Abbas: Qaeda Is In Gaza, West Bank

Palestinian workers destroy vegetables during a protest on the Palestinian side of the Karni crossing against Israel's closing of the main cargo crossing between Israel and in the Gaza Strip, Thursday, March, 2, 2006. Israel said security considerations were behind its decision to keep the Karni crossing closed Thursday, counter to expectations. The Karni passage has been closed since an explosion there on Feb. 21. AP

The Al Qaeda terror network has infiltrated the West Bank and Gaza Strip, and its operations there could have dire consequences for the entire region, Palestinian leader Mahmoud Abbas said in an interview published Thursday.

"We have signs of an al Qaeda presence in the West Bank and Gaza," Abbas told the London-based Al Hayat newspaper, without elaborating. "The infiltration of al Qaeda can ruin the whole region," he said.

Palestinian security forces haven't captured any Al Qaeda operatives, he told the newspaper.

Israel said it is aware of the al Qaeda presence, and that it is intensifying the war on terror, reports CBS News correspondent Robert Berger (audio). It recently arrested a Palestinian it said worked for the group. And Jordan's King Abdullah has said al Qaeda has set up terror cells in Israel.

In other developments:

  • The Palestinian ambassador in Moscow suggested that Hamas, due to take charge of the Palestinian Authority this month, would moderate their violent anti-Israel ideology, the ITAR-Tass news agency reported. Hamas "ties the question of recognizing Israel as a state with the necessity to end the occupation of the Palestinian territories," Ambassador Bakir Abdel Munem was quoted as saying in an interview. He is not a member of Hamas.

  • A Hamas spokesman says the militant group has been invited to South Africa for talks with officials. No date was given. Hamas leaders are due to visit Russia on Friday and have also been invited to Venezuela for talks with government officials there.

  • Israel kept the Gaza Strip's main cargo crossing at Karni closed Thursday, disappointing Palestinian farmers. It has been closed since an explosion there Feb. 21, amid Israeli concerns that Palestinian militants were planning attacks there — concerns Palestinians say are unjustified. "The continued closure is causing humanitarian and economic harm to the Palestinian people, and threatening a real shortage in food supplies," said Salim Abu Safiyeh, director-general of the Palestinian Border Authority.

  • The same Bush administration review panel that approved a ports deal involving the United Arab Emirates has notified a leading Israeli software company that it faces a rare, full-blown investigation over its plans to buy a smaller Maryland rival. The company was told U.S. officials feared the transaction could endanger some of government's most sensitive computer systems.

  • Support for acting Prime Minister Ehud Olmert's Kadima party has dropped to its lowest point since it was established in November, reports Berger (audio). According to a new poll, Kadima would win 37 seats in the 120 member parliament, down from a high of 44 seats a few weeks ago. But Olmert should still win by a landslide. The hawkish Likud party, led by former Prime Minister Benjamin Netanyahu, made a slight gain to just 15 seats.

    Al Qaeda leader Osama bin Laden has repeatedly identified Israel as a target, and the Palestinian cause as one of the reasons for the network's attacks.

    "There are, of course, attempts by terror elements, including international ones, to extend their reach in areas adjacent to us," Olmert told reporters in Jerusalem.

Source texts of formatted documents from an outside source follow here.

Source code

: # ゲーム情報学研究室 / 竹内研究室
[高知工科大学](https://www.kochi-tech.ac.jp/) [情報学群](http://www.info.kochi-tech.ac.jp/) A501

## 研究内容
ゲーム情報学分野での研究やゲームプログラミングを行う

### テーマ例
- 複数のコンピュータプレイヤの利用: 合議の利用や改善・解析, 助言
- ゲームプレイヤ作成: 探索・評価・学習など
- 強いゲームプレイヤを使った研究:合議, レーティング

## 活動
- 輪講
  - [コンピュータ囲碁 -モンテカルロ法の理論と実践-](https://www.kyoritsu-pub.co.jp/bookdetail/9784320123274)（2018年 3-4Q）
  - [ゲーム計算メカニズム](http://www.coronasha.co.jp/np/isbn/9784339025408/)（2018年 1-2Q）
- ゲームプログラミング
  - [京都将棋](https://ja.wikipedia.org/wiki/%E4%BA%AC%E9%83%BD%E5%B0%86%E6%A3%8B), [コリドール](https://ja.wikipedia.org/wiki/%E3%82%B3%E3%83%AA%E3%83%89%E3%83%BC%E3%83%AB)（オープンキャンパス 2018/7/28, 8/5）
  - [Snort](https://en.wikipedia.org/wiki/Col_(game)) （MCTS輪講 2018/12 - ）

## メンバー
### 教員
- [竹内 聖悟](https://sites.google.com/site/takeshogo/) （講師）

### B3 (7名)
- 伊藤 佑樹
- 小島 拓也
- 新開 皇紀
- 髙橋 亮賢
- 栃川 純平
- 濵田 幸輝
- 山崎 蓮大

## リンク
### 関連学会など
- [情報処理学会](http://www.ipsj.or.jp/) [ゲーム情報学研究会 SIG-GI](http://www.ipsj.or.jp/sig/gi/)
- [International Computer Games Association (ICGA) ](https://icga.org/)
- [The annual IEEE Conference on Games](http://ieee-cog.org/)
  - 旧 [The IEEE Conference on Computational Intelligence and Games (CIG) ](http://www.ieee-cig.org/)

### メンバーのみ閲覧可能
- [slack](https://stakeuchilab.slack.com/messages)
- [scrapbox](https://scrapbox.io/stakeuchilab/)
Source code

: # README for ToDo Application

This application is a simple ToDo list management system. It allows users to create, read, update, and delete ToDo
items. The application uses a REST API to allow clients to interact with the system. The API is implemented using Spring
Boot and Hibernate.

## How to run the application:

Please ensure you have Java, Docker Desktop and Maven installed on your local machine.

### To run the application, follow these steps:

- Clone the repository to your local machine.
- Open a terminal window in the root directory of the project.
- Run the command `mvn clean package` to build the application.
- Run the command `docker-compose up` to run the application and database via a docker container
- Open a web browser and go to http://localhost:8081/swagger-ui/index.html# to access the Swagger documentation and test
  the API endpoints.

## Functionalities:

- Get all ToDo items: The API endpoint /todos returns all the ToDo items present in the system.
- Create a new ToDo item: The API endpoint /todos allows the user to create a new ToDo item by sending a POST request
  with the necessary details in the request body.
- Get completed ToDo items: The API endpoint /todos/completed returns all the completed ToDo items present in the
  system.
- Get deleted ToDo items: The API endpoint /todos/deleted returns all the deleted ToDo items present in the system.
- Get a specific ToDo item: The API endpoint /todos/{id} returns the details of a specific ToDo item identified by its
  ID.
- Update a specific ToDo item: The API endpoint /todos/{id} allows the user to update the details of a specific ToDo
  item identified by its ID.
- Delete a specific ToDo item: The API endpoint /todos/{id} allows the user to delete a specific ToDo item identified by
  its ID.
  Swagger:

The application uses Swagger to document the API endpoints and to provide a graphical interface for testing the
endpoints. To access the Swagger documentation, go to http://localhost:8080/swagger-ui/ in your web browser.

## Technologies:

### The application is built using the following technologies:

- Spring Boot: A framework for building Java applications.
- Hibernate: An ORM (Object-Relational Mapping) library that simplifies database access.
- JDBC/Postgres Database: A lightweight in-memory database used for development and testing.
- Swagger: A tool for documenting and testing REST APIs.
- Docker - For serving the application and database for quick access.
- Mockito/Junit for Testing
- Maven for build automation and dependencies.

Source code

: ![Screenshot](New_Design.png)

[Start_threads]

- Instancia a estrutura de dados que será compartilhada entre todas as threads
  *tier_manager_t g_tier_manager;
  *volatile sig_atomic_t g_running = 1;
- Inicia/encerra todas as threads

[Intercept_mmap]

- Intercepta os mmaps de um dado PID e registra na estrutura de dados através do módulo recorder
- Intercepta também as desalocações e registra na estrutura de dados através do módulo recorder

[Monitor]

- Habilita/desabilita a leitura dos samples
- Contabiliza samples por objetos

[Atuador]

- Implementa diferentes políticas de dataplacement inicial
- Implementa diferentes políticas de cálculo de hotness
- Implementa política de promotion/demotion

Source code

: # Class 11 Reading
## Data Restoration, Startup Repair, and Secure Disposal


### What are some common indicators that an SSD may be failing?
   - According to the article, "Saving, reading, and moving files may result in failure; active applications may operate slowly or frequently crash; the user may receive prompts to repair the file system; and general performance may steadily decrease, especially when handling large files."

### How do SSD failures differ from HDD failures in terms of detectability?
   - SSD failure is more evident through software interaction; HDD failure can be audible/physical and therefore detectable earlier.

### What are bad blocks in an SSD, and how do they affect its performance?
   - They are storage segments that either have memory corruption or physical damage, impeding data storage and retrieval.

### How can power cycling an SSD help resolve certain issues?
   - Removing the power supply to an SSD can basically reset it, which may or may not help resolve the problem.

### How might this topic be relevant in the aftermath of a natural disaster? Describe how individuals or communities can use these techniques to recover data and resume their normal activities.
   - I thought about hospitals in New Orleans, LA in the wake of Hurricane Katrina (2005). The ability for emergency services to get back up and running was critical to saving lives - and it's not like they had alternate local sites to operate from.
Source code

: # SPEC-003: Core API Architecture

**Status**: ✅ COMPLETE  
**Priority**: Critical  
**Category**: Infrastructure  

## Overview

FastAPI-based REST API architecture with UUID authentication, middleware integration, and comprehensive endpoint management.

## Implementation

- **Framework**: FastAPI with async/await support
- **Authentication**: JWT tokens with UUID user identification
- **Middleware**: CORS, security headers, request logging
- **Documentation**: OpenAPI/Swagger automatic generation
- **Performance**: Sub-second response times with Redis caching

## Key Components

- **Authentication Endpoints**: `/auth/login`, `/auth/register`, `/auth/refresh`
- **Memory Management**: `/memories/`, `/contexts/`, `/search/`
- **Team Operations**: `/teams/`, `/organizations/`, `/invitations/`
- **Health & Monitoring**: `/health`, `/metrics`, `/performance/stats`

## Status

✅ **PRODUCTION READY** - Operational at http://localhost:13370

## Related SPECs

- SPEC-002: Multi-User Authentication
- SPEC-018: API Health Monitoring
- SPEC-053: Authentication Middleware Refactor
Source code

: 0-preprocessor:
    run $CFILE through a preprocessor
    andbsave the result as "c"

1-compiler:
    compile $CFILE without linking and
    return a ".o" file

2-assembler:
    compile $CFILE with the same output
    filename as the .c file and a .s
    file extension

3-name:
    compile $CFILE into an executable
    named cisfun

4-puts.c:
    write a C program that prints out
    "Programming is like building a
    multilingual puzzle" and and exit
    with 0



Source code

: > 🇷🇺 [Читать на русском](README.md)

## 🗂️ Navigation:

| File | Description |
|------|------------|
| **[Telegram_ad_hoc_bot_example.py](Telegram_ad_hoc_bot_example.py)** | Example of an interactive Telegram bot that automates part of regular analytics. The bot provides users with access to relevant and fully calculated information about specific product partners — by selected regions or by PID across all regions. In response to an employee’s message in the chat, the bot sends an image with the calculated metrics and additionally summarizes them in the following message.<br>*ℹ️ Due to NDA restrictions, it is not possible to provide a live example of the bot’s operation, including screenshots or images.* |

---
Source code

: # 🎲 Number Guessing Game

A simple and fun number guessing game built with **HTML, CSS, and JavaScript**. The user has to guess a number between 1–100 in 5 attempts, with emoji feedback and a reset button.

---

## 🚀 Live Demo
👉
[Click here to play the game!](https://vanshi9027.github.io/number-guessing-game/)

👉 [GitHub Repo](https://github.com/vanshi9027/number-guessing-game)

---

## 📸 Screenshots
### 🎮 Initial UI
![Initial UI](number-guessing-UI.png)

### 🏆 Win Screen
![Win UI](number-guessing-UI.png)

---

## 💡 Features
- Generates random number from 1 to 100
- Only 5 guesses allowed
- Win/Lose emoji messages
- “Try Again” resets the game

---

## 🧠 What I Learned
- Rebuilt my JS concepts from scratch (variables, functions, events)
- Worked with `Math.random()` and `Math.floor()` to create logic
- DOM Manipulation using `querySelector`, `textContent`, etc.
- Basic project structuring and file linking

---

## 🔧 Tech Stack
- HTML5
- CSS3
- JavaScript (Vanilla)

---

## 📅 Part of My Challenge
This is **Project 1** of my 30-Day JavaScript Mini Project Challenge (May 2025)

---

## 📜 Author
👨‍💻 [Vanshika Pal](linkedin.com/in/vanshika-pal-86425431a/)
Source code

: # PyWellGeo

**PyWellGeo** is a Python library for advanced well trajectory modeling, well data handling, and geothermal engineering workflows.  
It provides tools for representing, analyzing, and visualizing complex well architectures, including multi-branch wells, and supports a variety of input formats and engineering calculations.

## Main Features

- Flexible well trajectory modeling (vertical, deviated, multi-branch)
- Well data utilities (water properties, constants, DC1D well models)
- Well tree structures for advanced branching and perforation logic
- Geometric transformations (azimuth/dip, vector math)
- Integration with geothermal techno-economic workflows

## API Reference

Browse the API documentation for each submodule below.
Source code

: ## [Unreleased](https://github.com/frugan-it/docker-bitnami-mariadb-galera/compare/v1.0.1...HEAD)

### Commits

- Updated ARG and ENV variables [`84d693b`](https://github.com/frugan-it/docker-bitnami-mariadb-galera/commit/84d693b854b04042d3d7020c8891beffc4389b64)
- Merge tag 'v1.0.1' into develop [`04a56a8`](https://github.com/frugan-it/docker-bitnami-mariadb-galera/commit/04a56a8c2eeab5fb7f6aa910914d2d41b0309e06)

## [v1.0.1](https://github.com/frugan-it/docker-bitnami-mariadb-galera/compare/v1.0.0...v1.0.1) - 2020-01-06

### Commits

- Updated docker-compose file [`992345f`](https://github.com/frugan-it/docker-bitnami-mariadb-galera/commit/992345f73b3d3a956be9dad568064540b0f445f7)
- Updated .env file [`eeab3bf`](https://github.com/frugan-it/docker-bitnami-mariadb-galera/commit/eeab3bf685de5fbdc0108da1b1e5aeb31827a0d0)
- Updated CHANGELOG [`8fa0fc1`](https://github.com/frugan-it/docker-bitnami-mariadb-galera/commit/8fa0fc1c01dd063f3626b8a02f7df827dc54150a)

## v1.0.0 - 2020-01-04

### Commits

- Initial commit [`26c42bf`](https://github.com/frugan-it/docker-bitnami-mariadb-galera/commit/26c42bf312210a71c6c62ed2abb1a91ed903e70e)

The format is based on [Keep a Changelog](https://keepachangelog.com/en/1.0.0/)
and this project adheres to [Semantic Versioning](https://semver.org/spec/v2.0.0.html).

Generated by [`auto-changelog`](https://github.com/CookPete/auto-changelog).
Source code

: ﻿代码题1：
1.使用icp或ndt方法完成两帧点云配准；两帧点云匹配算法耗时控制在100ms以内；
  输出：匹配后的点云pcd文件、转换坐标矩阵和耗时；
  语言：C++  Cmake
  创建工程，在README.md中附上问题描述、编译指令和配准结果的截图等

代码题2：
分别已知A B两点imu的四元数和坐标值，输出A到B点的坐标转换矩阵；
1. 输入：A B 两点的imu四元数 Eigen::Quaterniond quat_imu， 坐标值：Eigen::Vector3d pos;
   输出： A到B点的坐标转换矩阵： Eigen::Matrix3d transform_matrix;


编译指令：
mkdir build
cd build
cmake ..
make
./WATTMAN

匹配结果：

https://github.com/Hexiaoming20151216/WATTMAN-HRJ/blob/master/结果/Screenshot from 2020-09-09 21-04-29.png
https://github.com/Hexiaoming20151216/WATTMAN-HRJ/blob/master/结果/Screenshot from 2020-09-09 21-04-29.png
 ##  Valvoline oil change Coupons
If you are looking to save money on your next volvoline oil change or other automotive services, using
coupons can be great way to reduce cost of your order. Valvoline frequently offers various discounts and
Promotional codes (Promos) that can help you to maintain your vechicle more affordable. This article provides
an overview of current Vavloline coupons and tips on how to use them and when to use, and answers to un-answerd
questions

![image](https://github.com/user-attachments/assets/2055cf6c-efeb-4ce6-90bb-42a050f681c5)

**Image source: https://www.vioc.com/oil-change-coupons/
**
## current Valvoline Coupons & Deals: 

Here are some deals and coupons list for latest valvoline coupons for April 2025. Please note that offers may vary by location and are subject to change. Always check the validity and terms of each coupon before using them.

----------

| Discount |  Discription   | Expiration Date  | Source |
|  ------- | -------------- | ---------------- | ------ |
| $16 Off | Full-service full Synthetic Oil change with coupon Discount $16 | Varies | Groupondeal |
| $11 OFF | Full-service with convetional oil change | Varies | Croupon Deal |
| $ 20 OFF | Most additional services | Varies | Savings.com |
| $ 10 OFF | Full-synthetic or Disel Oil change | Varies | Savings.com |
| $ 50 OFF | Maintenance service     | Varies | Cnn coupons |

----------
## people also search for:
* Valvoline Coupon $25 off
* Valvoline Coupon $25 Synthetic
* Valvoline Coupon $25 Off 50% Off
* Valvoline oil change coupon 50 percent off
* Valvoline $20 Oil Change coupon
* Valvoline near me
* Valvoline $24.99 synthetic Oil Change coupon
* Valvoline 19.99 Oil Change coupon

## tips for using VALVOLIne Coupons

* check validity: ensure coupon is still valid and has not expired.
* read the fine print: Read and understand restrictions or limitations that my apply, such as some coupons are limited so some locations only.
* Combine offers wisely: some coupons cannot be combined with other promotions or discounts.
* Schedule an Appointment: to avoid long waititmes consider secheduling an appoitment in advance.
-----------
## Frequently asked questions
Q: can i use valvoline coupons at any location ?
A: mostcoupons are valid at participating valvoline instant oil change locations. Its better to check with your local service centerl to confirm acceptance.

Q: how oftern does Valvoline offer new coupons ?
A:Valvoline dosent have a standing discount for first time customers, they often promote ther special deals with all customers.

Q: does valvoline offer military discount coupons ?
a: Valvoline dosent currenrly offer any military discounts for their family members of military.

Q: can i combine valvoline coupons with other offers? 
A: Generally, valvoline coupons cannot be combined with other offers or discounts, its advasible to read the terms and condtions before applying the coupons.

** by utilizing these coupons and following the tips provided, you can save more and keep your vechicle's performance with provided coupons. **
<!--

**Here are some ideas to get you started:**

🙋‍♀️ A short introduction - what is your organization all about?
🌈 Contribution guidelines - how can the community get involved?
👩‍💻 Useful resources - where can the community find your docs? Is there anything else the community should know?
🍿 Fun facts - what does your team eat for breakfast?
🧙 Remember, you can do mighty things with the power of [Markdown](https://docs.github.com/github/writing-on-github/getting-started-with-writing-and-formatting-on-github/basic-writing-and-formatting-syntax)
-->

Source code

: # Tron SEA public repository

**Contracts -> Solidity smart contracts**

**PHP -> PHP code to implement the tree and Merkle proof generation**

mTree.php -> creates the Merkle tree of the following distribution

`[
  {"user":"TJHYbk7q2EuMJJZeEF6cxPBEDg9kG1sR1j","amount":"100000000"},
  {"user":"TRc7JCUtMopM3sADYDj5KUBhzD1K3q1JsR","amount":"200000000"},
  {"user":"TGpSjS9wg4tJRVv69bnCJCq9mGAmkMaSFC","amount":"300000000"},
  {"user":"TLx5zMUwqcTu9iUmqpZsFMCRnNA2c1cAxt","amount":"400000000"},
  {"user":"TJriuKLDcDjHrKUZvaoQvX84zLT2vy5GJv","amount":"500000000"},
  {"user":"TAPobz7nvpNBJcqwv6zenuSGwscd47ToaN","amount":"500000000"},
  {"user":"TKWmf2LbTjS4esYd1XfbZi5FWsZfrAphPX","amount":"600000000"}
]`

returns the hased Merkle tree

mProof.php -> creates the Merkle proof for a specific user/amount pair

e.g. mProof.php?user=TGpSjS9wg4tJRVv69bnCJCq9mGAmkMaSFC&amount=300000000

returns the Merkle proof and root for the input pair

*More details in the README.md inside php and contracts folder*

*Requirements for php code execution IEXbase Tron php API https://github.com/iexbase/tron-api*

    "We will respond to terror with an iron fist," he said. "There are no restraints on security forces to use any means necessary to stop attacks."

    Olmert spoke after a rash of shootings and stabbings claimed the life of one Israeli civilian and injured five since Tuesday. In the latest attack, just a month before Israel's March 28 elections, an Israeli man was stabbed in the neck at an Israeli factory in northern Jerusalem on Thursday.

    Additionally, militants in Palestinian-controlled Gaza have been firing homemade rockets at southern Israel, unsettling residents but causing few injuries.

    In recent weeks, Israel has stepped up arrest raids in the West Bank and carried out pinpointed killings of Gaza militants it says were involved in planning or carrying out attacks. It denied involvement, however, in a car blast Wednesday in Gaza City that killed Islamic Jihad's top military commander in Gaza, Khaled Dahdouh.

    In other news, about three dozen Fatah gunmen briefly fired in the air outside the Palestinian parliament building Thursday. One of the gunmen, Kamel Ghanem, said the group staged the protest because it was afraid Fatah, defeated in Jan. 25 parliament elections, would be marginalized by the victorious Hamas.